> **Work request**: Below is a set of entries; give all of them again exactly.

> **Recorded information**:
◇ ◇ ◇ ◇

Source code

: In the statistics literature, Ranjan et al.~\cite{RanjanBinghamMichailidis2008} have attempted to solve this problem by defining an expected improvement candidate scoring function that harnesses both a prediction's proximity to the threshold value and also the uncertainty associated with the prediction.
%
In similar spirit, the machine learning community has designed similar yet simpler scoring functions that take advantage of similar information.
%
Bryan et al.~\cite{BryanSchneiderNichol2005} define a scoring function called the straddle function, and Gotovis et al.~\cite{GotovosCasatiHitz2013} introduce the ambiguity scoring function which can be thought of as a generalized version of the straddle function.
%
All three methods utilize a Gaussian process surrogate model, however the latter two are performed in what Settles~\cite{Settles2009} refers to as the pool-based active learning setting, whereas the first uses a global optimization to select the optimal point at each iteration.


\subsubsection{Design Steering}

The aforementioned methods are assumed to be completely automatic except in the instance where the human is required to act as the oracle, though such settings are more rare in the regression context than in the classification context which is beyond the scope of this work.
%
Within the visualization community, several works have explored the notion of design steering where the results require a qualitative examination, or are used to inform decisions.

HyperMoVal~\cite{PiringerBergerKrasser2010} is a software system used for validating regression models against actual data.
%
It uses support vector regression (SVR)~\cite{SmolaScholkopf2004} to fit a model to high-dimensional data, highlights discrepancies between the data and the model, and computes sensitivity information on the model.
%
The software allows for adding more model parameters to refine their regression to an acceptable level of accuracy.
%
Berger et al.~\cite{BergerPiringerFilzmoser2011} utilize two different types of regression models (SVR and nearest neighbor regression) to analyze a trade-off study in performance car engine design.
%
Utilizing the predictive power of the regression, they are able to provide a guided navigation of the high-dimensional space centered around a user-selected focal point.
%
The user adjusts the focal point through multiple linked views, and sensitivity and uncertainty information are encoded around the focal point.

◇ ◇ ◇ ◇

> **Exercise response**:
Source code

: In the statistics literature, Ranjan et al.~\cite{RanjanBinghamMichailidis2008} have attempted to solve this problem by defining an expected improvement candidate scoring function that harnesses both a prediction's proximity to the threshold value and also the uncertainty associated with the prediction.
%
In similar spirit, the machine learning community has designed similar yet simpler scoring functions that take advantage of similar information.
%
Bryan et al.~\cite{BryanSchneiderNichol2005} define a scoring function called the straddle function, and Gotovis et al.~\cite{GotovosCasatiHitz2013} introduce the ambiguity scoring function which can be thought of as a generalized version of the straddle function.
%
All three methods utilize a Gaussian process surrogate model, however the latter two are performed in what Settles~\cite{Settles2009} refers to as the pool-based active learning setting, whereas the first uses a global optimization to select the optimal point at each iteration.


\subsubsection{Design Steering}

The aforementioned methods are assumed to be completely automatic except in the instance where the human is required to act as the oracle, though such settings are more rare in the regression context than in the classification context which is beyond the scope of this work.
%
Within the visualization community, several works have explored the notion of design steering where the results require a qualitative examination, or are used to inform decisions.

HyperMoVal~\cite{PiringerBergerKrasser2010} is a software system used for validating regression models against actual data.
%
It uses support vector regression (SVR)~\cite{SmolaScholkopf2004} to fit a model to high-dimensional data, highlights discrepancies between the data and the model, and computes sensitivity information on the model.
%
The software allows for adding more model parameters to refine their regression to an acceptable level of accuracy.
%
Berger et al.~\cite{BergerPiringerFilzmoser2011} utilize two different types of regression models (SVR and nearest neighbor regression) to analyze a trade-off study in performance car engine design.
%
Utilizing the predictive power of the regression, they are able to provide a guided navigation of the high-dimensional space centered around a user-selected focal point.
%
The user adjusts the focal point through multiple linked views, and sensitivity and uncertainty information are encoded around the focal point.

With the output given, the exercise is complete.